## Saved entries
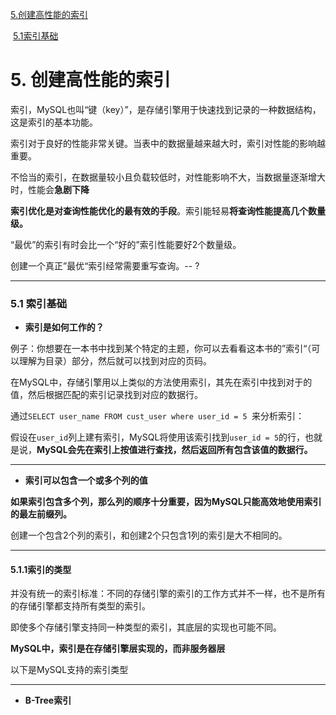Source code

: [5.创建高性能的索引](#5-创建高性能的索引)

​	[5.1索引基础](#51-索引基础)







# 5. 创建高性能的索引

索引，MySQL也叫“键（key）”，是存储引擎用于快速找到记录的一种数据结构，这是索引的基本功能。

索引对于良好的性能非常关键。当表中的数据量越来越大时，索引对性能的影响越重要。

不恰当的索引，在数据量较小且负载较低时，对性能影响不大，当数据量逐渐增大时，性能会**急剧下降**

**索引优化是对查询性能优化的最有效的手段**。索引能轻易**将查询性能提高几个数量级。**

“最优”的索引有时会比一个“好的”索引性能要好2个数量级。

创建一个真正”最优“索引经常需要重写查询。-- ?

---

### 5.1 索引基础

* **索引是如何工作的？**

例子：你想要在一本书中找到某个特定的主题，你可以去看看这本书的”索引“（可以理解为目录）部分，然后就可以找到对应的页码。

在MySQL中，存储引擎用以上类似的方法使用索引，其先在索引中找到对于的值，然后根据匹配的索引记录找到对应的数据行。

通过`SELECT user_name FROM cust_user where user_id = 5 `来分析索引：

假设在`user_id`列上建有索引，MySQL将使用该索引找到`user_id = 5`的行，也就是说，**MySQL会先在索引上按值进行查找，然后返回所有包含该值的数据行。**

---

* **索引可以包含一个或多个列的值**

**如果索引包含多个列，那么列的顺序十分重要，**因为**MySQL只能高效地使用索引的最左前缀列。**

创建一个包含2个列的索引，和创建2个只包含1列的索引是大不相同的。

---

#### 5.1.1索引的类型

并没有统一的索引标准：不同的存储引擎的索引的工作方式并不一样，也不是所有的存储引擎都支持所有类型的索引。

即使多个存储引擎支持同一种类型的索引，其底层的实现也可能不同。

**MySQL中，索引是在存储引擎层实现的，而非服务器层**

以下是MySQL支持的索引类型

---

* **B-Tree索引**




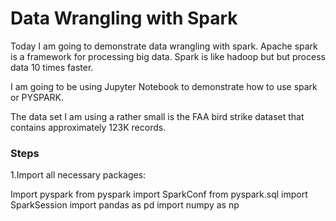 # Data Wrangling with Spark

Today I am going to demonstrate data wrangling with spark.   Apache spark is a framework for processing big data.  Spark is like hadoop but but process data 10 times faster.    

I am going to be using Jupyter Notebook to demonstrate how to use spark or PYSPARK.   

The data set I am using a rather small is the FAA bird strike dataset that contains approximately 123K records.  

### Steps 

1.Import all necessary packages: 

Import pyspark 
from pyspark import SparkConf
from pyspark.sql import SparkSession 
import pandas as pd 
import numpy as np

## REQUIRED WORK
Give back all entries exactly. No pictures belong in the copy.

## ANSWER FOR THIS EXERCISE
Source code

: [5.创建高性能的索引](#5-创建高性能的索引)

​	[5.1索引基础](#51-索引基础)







# 5. 创建高性能的索引

索引，MySQL也叫“键（key）”，是存储引擎用于快速找到记录的一种数据结构，这是索引的基本功能。

索引对于良好的性能非常关键。当表中的数据量越来越大时，索引对性能的影响越重要。

不恰当的索引，在数据量较小且负载较低时，对性能影响不大，当数据量逐渐增大时，性能会**急剧下降**

**索引优化是对查询性能优化的最有效的手段**。索引能轻易**将查询性能提高几个数量级。**

“最优”的索引有时会比一个“好的”索引性能要好2个数量级。

创建一个真正”最优“索引经常需要重写查询。-- ?

---

### 5.1 索引基础

* **索引是如何工作的？**

例子：你想要在一本书中找到某个特定的主题，你可以去看看这本书的”索引“（可以理解为目录）部分，然后就可以找到对应的页码。

在MySQL中，存储引擎用以上类似的方法使用索引，其先在索引中找到对于的值，然后根据匹配的索引记录找到对应的数据行。

通过`SELECT user_name FROM cust_user where user_id = 5 `来分析索引：

假设在`user_id`列上建有索引，MySQL将使用该索引找到`user_id = 5`的行，也就是说，**MySQL会先在索引上按值进行查找，然后返回所有包含该值的数据行。**

---

* **索引可以包含一个或多个列的值**

**如果索引包含多个列，那么列的顺序十分重要，**因为**MySQL只能高效地使用索引的最左前缀列。**

创建一个包含2个列的索引，和创建2个只包含1列的索引是大不相同的。

---

#### 5.1.1索引的类型

并没有统一的索引标准：不同的存储引擎的索引的工作方式并不一样，也不是所有的存储引擎都支持所有类型的索引。

即使多个存储引擎支持同一种类型的索引，其底层的实现也可能不同。

**MySQL中，索引是在存储引擎层实现的，而非服务器层**

以下是MySQL支持的索引类型

---

* **B-Tree索引**




 # Data Wrangling with Spark

Today I am going to demonstrate data wrangling with spark.   Apache spark is a framework for processing big data.  Spark is like hadoop but but process data 10 times faster.    

I am going to be using Jupyter Notebook to demonstrate how to use spark or PYSPARK.   

The data set I am using a rather small is the FAA bird strike dataset that contains approximately 123K records.  

### Steps 

1.Import all necessary packages: 

Import pyspark 
from pyspark import SparkConf
from pyspark.sql import SparkSession 
import pandas as pd 
import numpy as np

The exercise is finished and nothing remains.